-- About this exercise --
Exactly reproduce the data from its first line through the line with "different perspectives meet.", leaving out every line after it.

_ _ _ _ _

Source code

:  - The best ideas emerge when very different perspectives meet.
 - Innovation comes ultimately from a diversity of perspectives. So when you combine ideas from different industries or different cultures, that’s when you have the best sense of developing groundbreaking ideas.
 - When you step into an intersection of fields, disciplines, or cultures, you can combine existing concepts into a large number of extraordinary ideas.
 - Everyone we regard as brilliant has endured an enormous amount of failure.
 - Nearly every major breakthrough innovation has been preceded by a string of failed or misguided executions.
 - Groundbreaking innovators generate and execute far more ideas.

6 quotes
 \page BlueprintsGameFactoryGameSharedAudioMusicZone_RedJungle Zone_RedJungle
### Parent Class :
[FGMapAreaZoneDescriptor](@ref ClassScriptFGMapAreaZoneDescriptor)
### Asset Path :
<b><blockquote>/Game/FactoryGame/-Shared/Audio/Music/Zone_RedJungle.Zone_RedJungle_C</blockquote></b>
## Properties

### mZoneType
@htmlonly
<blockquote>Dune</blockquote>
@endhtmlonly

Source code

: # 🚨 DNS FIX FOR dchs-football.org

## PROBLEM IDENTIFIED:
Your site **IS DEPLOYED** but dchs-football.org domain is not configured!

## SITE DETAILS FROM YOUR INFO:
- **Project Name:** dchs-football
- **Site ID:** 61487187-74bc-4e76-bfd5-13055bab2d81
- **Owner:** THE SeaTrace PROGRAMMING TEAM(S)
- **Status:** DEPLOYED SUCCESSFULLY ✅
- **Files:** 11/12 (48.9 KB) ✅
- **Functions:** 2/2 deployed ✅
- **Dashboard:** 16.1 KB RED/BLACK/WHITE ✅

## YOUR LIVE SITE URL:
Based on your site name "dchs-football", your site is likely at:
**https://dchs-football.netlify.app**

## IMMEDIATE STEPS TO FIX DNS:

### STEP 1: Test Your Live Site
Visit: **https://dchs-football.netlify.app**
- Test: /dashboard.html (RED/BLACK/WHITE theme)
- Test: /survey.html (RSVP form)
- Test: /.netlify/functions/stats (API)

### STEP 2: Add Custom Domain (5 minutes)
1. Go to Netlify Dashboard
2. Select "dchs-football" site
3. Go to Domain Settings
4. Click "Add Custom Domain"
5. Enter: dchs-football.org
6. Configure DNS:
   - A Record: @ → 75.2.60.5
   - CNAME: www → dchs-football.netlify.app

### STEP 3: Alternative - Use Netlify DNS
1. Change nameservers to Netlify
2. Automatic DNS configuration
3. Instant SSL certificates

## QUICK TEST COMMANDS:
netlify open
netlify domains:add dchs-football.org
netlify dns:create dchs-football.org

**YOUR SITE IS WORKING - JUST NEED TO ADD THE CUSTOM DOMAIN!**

_ _ _ _ _

-- Written response --
Source code

:  - The best ideas emerge when very different perspectives meet.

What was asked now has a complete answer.